# THE TASK:
In the entries that follow, the first line to write out is the one containing "By including both", and the last is the one containing "Once embedding methods". Reproduce that stretch exactly, with nothing before or after it.

(EXTRACTED MATERIAL)

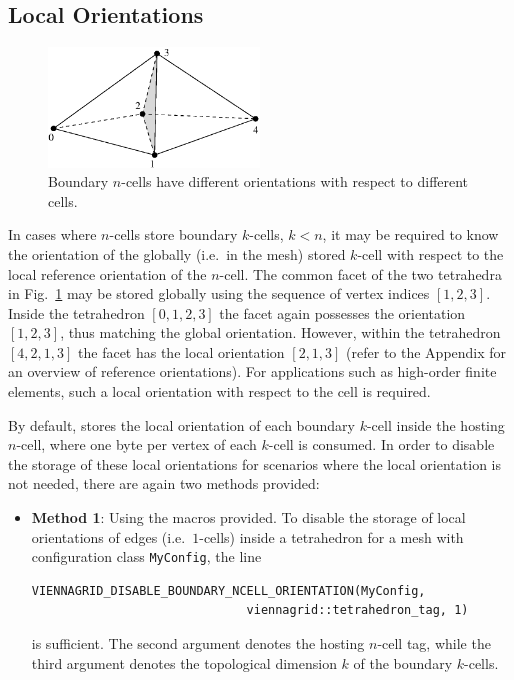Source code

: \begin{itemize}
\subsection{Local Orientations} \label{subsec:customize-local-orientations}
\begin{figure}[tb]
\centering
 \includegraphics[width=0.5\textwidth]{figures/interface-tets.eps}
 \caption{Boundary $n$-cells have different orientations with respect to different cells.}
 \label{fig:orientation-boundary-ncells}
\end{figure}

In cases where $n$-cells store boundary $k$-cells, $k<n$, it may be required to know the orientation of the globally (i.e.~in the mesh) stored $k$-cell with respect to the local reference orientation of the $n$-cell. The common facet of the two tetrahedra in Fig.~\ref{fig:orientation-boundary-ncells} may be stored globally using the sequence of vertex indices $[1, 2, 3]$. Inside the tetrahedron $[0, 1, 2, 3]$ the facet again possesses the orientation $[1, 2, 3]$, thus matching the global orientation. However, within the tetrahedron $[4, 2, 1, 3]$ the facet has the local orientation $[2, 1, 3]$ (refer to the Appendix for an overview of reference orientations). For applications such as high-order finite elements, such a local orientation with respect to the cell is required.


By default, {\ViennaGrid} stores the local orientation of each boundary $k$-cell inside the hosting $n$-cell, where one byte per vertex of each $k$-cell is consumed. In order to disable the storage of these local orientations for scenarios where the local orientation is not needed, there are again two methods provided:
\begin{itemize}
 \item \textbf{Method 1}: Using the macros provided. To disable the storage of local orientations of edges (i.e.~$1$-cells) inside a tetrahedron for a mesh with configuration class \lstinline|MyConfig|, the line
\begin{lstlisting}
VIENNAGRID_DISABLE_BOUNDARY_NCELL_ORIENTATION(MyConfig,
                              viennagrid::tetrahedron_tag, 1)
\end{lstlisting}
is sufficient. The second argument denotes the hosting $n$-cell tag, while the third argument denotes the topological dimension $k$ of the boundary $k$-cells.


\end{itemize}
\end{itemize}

(End EXTRACTED MATERIAL)
(EXTRACTED MATERIAL)

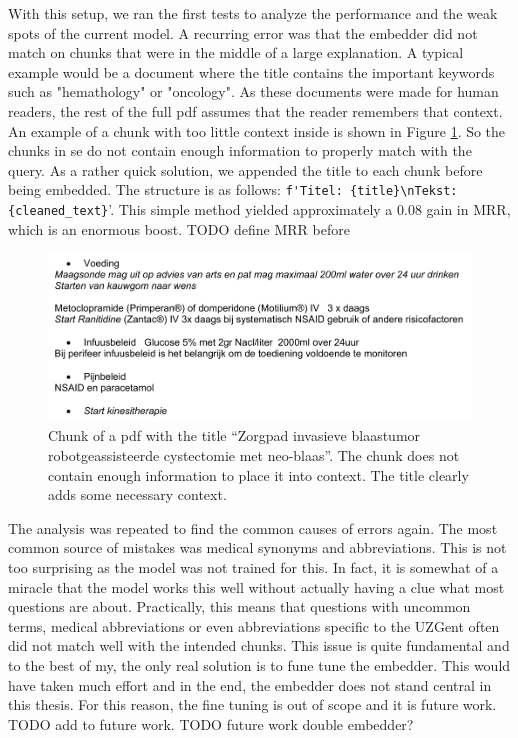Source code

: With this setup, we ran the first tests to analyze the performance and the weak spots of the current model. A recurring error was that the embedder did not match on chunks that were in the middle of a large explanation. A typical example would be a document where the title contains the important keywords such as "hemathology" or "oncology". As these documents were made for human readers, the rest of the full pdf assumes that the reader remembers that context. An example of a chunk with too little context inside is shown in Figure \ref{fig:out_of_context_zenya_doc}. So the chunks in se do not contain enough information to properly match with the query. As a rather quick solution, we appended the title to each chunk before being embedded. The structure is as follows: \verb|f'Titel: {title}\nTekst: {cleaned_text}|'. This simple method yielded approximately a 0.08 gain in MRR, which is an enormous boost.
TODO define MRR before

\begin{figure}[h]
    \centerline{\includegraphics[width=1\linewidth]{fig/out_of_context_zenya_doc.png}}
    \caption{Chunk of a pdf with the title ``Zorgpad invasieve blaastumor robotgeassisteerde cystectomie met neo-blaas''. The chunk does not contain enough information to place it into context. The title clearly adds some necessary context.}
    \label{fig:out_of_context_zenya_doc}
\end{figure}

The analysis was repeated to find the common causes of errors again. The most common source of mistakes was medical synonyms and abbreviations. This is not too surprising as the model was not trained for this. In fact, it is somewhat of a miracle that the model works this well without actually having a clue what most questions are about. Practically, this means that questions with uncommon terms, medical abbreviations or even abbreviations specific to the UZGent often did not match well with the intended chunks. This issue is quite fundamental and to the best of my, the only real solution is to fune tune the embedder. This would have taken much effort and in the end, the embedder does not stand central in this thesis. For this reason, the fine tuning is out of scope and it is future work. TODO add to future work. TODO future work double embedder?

(End EXTRACTED MATERIAL)
(EXTRACTED MATERIAL)

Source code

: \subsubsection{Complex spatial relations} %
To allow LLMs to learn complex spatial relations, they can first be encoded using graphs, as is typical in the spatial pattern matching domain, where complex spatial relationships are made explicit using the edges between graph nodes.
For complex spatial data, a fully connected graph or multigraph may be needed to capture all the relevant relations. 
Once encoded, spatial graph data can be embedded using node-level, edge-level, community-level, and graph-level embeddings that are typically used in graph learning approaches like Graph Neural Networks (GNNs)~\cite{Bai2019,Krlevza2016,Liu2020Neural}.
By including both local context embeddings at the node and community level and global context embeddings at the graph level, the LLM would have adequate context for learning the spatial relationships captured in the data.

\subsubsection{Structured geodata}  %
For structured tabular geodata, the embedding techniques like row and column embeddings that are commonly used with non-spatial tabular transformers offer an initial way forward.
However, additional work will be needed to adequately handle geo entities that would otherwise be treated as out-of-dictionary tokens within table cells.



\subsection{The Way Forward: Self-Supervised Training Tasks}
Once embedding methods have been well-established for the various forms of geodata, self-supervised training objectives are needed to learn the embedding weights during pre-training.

(End EXTRACTED MATERIAL)

# ANSWER AREA:
By including both local context embeddings at the node and community level and global context embeddings at the graph level, the LLM would have adequate context for learning the spatial relationships captured in the data.

\subsubsection{Structured geodata}  %
For structured tabular geodata, the embedding techniques like row and column embeddings that are commonly used with non-spatial tabular transformers offer an initial way forward.
However, additional work will be needed to adequately handle geo entities that would otherwise be treated as out-of-dictionary tokens within table cells.



\subsection{The Way Forward: Self-Supervised Training Tasks}
Once embedding methods have been well-established for the various forms of geodata, self-supervised training objectives are needed to learn the embedding weights during pre-training.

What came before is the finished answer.